## Activity
Where the records below reach the line containing "2022-01-20 14:27:45, total: 39388.576, p: -548.100, delta:11.250", start transcribing, and end with the line containing "Khao Neow Moo", exactly and with nothing else added.

Stored data
◆ ◆ ◆ ◆
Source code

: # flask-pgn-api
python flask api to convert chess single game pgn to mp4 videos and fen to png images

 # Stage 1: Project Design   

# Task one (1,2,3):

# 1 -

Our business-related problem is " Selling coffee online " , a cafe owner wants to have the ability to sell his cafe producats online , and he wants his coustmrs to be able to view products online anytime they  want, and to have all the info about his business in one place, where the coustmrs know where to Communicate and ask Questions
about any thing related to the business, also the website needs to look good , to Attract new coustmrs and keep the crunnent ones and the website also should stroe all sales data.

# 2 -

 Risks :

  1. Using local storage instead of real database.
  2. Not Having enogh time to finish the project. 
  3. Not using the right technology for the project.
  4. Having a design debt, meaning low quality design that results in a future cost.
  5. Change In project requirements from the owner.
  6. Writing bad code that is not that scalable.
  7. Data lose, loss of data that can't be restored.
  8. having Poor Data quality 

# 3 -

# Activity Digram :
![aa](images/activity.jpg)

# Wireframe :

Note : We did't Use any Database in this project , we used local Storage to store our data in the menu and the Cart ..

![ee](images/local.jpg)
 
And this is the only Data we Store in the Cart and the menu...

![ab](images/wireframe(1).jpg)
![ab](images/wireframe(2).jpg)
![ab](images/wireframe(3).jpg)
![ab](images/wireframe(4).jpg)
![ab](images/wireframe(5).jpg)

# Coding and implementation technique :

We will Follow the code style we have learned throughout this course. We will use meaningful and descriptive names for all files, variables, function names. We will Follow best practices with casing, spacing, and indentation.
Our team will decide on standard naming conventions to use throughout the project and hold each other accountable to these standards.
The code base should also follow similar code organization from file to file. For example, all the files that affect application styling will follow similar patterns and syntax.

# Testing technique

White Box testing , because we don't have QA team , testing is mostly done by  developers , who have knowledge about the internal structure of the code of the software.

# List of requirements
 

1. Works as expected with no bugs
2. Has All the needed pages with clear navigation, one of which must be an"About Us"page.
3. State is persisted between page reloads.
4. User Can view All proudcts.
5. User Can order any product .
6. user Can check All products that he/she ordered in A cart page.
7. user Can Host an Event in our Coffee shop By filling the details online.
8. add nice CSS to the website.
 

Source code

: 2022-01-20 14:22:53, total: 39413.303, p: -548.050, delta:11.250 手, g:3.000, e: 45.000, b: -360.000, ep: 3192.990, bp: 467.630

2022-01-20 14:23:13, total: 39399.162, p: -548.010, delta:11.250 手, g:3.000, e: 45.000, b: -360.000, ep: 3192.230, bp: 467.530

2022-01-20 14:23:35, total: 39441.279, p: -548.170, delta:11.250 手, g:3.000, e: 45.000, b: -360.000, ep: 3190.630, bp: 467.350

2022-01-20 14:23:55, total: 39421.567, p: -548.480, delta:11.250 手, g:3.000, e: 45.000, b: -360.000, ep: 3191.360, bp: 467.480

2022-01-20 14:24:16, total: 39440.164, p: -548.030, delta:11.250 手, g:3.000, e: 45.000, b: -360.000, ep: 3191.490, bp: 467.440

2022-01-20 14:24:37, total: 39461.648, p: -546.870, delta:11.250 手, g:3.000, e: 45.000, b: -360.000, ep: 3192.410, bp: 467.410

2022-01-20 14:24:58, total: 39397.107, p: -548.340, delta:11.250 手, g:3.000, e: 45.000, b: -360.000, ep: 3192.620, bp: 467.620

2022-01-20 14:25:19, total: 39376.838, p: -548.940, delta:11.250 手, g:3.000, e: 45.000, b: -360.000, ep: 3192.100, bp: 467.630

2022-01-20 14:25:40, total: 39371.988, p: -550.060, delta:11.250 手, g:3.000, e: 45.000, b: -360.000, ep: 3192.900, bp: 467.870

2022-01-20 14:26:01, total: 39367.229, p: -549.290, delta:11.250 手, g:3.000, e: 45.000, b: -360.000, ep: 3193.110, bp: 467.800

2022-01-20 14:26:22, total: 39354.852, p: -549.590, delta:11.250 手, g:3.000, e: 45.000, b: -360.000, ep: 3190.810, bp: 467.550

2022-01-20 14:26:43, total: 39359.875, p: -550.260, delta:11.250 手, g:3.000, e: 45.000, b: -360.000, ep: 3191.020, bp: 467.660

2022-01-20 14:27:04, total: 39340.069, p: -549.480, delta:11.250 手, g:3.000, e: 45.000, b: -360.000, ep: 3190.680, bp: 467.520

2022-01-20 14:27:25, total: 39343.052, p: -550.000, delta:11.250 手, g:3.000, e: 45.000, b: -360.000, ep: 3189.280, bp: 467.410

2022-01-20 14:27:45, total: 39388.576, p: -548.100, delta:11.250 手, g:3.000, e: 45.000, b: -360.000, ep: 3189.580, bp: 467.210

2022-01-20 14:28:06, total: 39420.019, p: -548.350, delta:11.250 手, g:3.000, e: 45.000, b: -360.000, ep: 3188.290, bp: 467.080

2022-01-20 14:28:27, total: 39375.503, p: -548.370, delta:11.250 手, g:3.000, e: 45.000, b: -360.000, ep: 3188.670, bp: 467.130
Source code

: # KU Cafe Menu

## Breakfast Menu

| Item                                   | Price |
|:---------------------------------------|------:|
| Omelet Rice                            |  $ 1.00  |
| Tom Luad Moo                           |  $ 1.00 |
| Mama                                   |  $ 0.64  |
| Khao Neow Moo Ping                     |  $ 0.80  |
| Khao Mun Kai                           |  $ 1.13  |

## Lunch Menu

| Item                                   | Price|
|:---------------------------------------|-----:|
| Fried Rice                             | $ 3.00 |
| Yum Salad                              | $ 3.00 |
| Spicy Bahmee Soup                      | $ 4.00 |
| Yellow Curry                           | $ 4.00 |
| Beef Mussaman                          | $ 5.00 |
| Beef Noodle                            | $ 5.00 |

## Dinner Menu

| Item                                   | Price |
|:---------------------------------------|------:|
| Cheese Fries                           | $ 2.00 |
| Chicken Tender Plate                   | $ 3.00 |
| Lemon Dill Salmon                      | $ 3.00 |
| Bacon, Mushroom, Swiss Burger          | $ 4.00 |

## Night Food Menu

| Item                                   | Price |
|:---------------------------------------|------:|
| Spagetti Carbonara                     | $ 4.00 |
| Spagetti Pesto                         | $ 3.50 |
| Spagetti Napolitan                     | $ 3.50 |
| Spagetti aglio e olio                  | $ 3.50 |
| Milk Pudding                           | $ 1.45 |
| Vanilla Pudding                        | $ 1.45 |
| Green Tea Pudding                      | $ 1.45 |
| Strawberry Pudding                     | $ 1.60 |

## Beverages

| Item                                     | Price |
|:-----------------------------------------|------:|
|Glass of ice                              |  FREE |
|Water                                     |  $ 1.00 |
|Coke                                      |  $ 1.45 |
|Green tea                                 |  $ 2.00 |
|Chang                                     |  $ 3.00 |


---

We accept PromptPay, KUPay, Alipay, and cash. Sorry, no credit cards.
◆ ◆ ◆ ◆
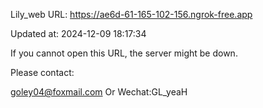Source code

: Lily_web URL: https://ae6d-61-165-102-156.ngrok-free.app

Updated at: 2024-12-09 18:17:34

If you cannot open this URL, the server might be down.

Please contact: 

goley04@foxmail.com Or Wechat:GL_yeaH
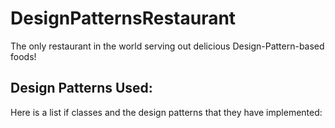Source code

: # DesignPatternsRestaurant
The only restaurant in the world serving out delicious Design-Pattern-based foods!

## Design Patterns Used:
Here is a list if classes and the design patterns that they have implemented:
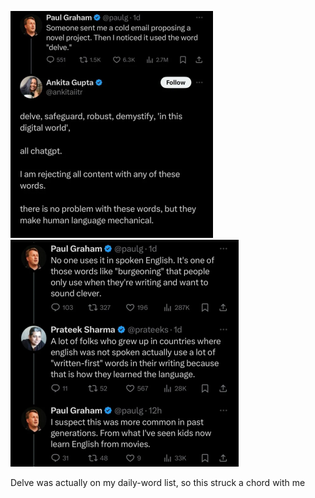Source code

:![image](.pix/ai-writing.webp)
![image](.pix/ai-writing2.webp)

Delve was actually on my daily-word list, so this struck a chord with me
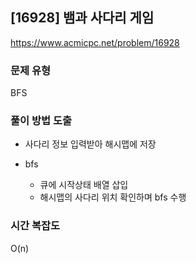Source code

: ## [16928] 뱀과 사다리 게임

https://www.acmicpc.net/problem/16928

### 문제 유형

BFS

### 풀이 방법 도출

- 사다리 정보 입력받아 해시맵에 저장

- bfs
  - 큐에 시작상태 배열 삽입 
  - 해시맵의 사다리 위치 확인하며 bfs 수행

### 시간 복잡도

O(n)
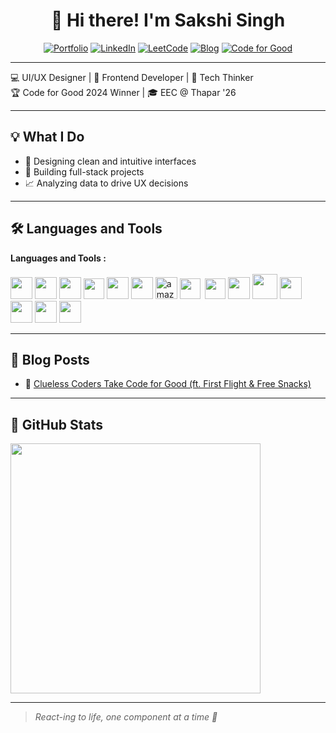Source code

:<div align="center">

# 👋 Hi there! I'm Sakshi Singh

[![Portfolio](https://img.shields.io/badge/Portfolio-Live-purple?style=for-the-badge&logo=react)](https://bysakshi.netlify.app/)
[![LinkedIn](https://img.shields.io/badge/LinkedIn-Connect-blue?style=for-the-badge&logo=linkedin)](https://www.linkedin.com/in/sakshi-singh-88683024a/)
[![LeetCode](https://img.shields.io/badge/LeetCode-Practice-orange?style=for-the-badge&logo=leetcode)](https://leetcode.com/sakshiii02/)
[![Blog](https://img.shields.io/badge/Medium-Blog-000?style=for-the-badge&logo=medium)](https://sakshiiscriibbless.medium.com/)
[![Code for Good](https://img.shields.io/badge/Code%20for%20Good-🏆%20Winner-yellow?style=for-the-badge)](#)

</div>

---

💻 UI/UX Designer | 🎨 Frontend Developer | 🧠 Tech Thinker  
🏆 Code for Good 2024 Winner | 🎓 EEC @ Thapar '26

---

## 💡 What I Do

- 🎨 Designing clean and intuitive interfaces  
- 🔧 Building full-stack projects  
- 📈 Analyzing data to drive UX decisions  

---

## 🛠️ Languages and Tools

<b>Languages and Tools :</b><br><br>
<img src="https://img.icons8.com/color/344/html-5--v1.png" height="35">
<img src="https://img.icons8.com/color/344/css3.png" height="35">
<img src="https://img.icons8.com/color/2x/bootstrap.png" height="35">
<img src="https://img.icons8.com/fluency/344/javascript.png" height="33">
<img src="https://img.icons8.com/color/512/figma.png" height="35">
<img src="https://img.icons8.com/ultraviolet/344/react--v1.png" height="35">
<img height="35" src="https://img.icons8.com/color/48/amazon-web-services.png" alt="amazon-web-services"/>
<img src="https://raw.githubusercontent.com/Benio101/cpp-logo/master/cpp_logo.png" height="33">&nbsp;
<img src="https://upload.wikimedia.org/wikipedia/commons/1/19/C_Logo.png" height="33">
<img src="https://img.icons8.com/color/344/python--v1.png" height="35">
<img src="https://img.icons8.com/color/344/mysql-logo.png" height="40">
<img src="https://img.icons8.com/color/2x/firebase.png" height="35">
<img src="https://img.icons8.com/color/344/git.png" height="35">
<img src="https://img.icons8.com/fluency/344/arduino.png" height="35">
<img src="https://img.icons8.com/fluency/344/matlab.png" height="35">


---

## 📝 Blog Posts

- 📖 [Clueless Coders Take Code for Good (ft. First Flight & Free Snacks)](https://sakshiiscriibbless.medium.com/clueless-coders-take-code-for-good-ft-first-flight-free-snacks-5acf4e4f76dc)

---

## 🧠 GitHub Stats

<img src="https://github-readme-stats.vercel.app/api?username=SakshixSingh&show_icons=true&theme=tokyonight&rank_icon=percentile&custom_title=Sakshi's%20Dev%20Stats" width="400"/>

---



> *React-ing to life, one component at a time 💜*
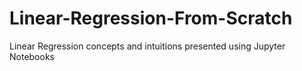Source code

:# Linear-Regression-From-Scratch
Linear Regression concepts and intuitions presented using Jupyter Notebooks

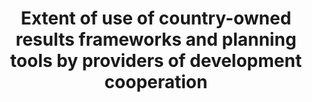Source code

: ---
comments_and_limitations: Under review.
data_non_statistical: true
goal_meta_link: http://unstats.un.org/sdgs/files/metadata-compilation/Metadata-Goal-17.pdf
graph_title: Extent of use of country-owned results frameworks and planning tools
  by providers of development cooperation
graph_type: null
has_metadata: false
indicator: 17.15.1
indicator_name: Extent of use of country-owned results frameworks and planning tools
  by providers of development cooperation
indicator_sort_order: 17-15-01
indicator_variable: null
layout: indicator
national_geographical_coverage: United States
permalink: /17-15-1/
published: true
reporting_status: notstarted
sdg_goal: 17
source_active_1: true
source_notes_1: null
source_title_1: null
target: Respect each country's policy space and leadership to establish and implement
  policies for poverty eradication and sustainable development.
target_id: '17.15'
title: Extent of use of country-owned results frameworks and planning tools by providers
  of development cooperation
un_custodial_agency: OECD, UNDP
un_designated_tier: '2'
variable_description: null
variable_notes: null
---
◆ ◆ ◆ ◆
## Answer to this problem
2022-01-20 14:27:45, total: 39388.576, p: -548.100, delta:11.250 手, g:3.000, e: 45.000, b: -360.000, ep: 3189.580, bp: 467.210

2022-01-20 14:28:06, total: 39420.019, p: -548.350, delta:11.250 手, g:3.000, e: 45.000, b: -360.000, ep: 3188.290, bp: 467.080

2022-01-20 14:28:27, total: 39375.503, p: -548.370, delta:11.250 手, g:3.000, e: 45.000, b: -360.000, ep: 3188.670, bp: 467.130
Source code

: # KU Cafe Menu

## Breakfast Menu

| Item                                   | Price |
|:---------------------------------------|------:|
| Omelet Rice                            |  $ 1.00  |
| Tom Luad Moo                           |  $ 1.00 |
| Mama                                   |  $ 0.64  |
| Khao Neow Moo Ping                     |  $ 0.80  |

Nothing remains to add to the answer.